Updated

The five cities seeking to host the 2020 summer Olympics made presentations to heads of national Olympic committees on Saturday.

The presentations by Tokyo, Madrid, Istanbul, Doha, Qatar and Baku, Azerbaijan to the Association of National Olympic Committees offered a glimpse of their visions for the games.

The 10-minute presentations were not long enough for significant technical or financial detail, but showed what each city considers its strengths and hinted at what some may consider weaknesses.

The IOC's executive committee will decide in late May whether to keep all the applicant cities as candidates or whether to narrow the field. The International Olympic Committee will pick the winning city in September 2013.

Doha confronted two issues head-on: inclusion of women and desert temperatures.

Qatar is sending female athletes to the Olympics for the first time this summer, and the 2020 bid presentation took considerable pains to emphasize that holding the Olympics in Doha would improve conditions for women competitors throughout the Middle East.

"It will enhance and grow women's sports across the region," Sheikh Tamim said.

Searing summer temperatures in the desert emirate make even mild activity tiring, so Doha wants to run the summer games Oct. 2-18 and the Paralympics in November.

"You can say we have finally taken the heat out of the Doha heat issue," said national Olympic committee head Sheikh Tamim in Hamad Al-Thani.
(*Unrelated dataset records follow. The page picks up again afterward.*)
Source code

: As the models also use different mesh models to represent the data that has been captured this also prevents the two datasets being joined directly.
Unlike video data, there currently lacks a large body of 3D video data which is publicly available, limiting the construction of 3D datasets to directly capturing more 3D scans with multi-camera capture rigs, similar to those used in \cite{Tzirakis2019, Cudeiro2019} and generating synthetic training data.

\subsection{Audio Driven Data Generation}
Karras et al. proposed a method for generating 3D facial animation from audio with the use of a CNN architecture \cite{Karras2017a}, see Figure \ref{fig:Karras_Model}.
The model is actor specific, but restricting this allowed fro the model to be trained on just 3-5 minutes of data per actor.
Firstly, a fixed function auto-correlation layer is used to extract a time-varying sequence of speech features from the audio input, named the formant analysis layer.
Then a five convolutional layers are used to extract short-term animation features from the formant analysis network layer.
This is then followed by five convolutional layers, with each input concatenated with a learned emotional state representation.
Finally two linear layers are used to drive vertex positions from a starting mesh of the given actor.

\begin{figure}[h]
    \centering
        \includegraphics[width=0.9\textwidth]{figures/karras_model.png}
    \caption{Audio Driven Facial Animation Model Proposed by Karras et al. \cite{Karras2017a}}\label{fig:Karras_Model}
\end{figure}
Azerbaijan, like Qatar a predominantly Muslim country, also touted the opportunities for women in the Baku bid. Baku played up the appeal of the former Soviet republic, with bid communications director Narguiz Birk-Petersen calling it "one of the world's oldest but little-known cultures."

While Baku bragged about its proximity to Asia, just across the Caspian Sea, Istanbul also played its trump card on location.

"It is a unique opportunity to celebrate the games on two continents," said Hasan Arat, vice president of the national Olympic committee.

Istanbul, despite its notorious traffic jams, promised a maximum 20 minutes of travel time between the competition venues, which would be in four clusters, and noted that the city is in the midst of a $16 billion mass transit upgrade.

Tokyo, another densely crowded city, promised an even tighter concentration, with 28 of 31 venues in two clusters a maximum 5 miles from the seaside athlete village. Madrid and Doha also offered tightly concentrated plans, with venues within circles of 6 and 9 miles.

Tokyo bid chairman also noted that the city is "totally safe."

The huge financial burden of staging the summer games prompted reassurances from several of the cities that their national economies could handle it. Madrid did not address the issue of the troubled Spanish economy and Doha also left the issue unmentioned, possibly assuming the country is already well-known for having the world's highest GDP per capita.